In definition, a salary cap places a strict control over how much the entire team gets paid in wages. At times, it proves beneficial and ensures a transparent system. The fruits lie in guaranteeing parity amongst players while at the same time, aide in controlling costs effectively. This way, one of the biggest merits of this system is that we do not have a sudden manipulation in funds such as the quintessence back boning Manchester City, Paris St-German and Chelsea. Out of the blue, these teams were winning trophies by ‘buying’ off the best players.

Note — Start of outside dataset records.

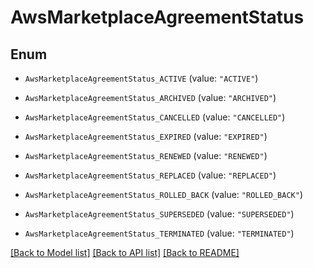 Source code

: # AwsMarketplaceAgreementStatus

## Enum


* `AwsMarketplaceAgreementStatus_ACTIVE` (value: `"ACTIVE"`)

* `AwsMarketplaceAgreementStatus_ARCHIVED` (value: `"ARCHIVED"`)

* `AwsMarketplaceAgreementStatus_CANCELLED` (value: `"CANCELLED"`)

* `AwsMarketplaceAgreementStatus_EXPIRED` (value: `"EXPIRED"`)

* `AwsMarketplaceAgreementStatus_RENEWED` (value: `"RENEWED"`)

* `AwsMarketplaceAgreementStatus_REPLACED` (value: `"REPLACED"`)

* `AwsMarketplaceAgreementStatus_ROLLED_BACK` (value: `"ROLLED_BACK"`)

* `AwsMarketplaceAgreementStatus_SUPERSEDED` (value: `"SUPERSEDED"`)

* `AwsMarketplaceAgreementStatus_TERMINATED` (value: `"TERMINATED"`)


[[Back to Model list]](../README.md#documentation-for-models) [[Back to API list]](../README.md#documentation-for-api-endpoints) [[Back to README]](../README.md)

The NBA doesn’t have that power, at least the teams don’t. Oklahoma City Thunder (earlier the Seattle Supersonics) and Manchester City are two teams peaking at the same time in different sports. The Thunder built their dynasty over noteworthy draft picks such as Kevin Durant (2007), Russell Westbrook (2008), James Harden (2009), and at the same time signing rotation players for suitable squad power. However, Manchester City, labeled as unfair champions by their rivals, clearly stole the Premier League trophy through the triumph of their billionaire banks. Being judgmental, not many are prone to hate the Thunder but for City, it is a completely different story.

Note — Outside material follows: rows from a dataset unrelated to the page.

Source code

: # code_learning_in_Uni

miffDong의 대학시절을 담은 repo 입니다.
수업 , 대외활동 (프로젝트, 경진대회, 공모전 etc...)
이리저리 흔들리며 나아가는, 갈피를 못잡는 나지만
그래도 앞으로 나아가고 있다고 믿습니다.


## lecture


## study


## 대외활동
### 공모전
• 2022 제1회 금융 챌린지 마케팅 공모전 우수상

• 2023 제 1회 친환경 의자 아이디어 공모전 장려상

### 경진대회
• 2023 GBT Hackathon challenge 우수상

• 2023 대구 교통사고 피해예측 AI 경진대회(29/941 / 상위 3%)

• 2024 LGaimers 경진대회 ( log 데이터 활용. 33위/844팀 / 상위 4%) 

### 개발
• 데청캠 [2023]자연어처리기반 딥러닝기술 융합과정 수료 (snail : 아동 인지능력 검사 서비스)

The second benefit from the cap: the jurisdictions on costs, assures that a team does not need a massive financial bailout or is stable financially. In football, our eyes cried when Rangers Football Club recently faced liquidation. The club ceases to exist in the top flight of Scottish football. Today, it is forced to revel in talent bought in from its youth system with a dearth of internationally known players and there is no guarantee that the team will ever come back to the Scottish Premier League, let alone face its arch rivals: Celtic Football Club. On the other hand, in the NBA (with the exception of the Hornets), teams hardly dwell in a financial mess – largely thanks to the merits of salary cap.

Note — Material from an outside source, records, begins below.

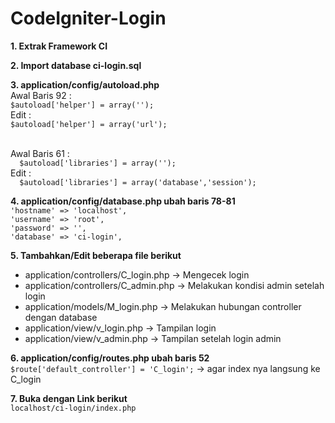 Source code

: # CodeIgniter-Login

**1. Extrak Framework CI**

**2. Import database ci-login.sql**

**3. application/config/autoload.php**
  <br>Awal Baris 92 :
  <br>`$autoload['helper'] = array('');`
  <br>Edit :
  <br>`$autoload['helper'] = array('url');`

  <br>Awal Baris 61 :
  <br>`  $autoload['libraries'] = array('');`
  <br>Edit :
  <br>`  $autoload['libraries'] = array('database','session');`

**4. application/config/database.php ubah baris 78-81**
  <br>`'hostname' => 'localhost',`
  <br>`'username' => 'root',`
  <br>`'password' => '',`
  <br>`'database' => 'ci-login',`

  **5. Tambahkan/Edit beberapa file berikut**
  - application/controllers/C_login.php -> Mengecek login
  - application/controllers/C_admin.php -> Melakukan kondisi admin setelah login
  - application/models/M_login.php -> Melakukan hubungan controller dengan database
  - application/view/v_login.php -> Tampilan login
  - application/view/v_admin.php -> Tampilan setelah login admin


  **6. application/config/routes.php ubah baris 52**
  <br>`$route['default_controller'] = 'C_login';` -> agar index nya langsung ke C_login

  **7. Buka dengan Link berikut**
  <br>`localhost/ci-login/index.php`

While parity is covered and costs are well within control, the unsung benefit of these caps has been in evening out the competition field. An ideal example could be the Miami Heat. Despite their charm to attract Lebron James and Chris Bosh while at the same time, keep Dwayne Wade, Miami lost a whole lot of first round picks, money and squad depth. What does this mean? If Dwayne Wade experiences a mediocre season and Lebron is on the injury table, the Heat cannot immediately recuperate since the team lacks the bench strength nor does it have the upcoming talent that the franchise has drafted with their modest picks. Essentially, the team does not show up if two of the ‘Big Three’ are injured, or are having bad days on the court.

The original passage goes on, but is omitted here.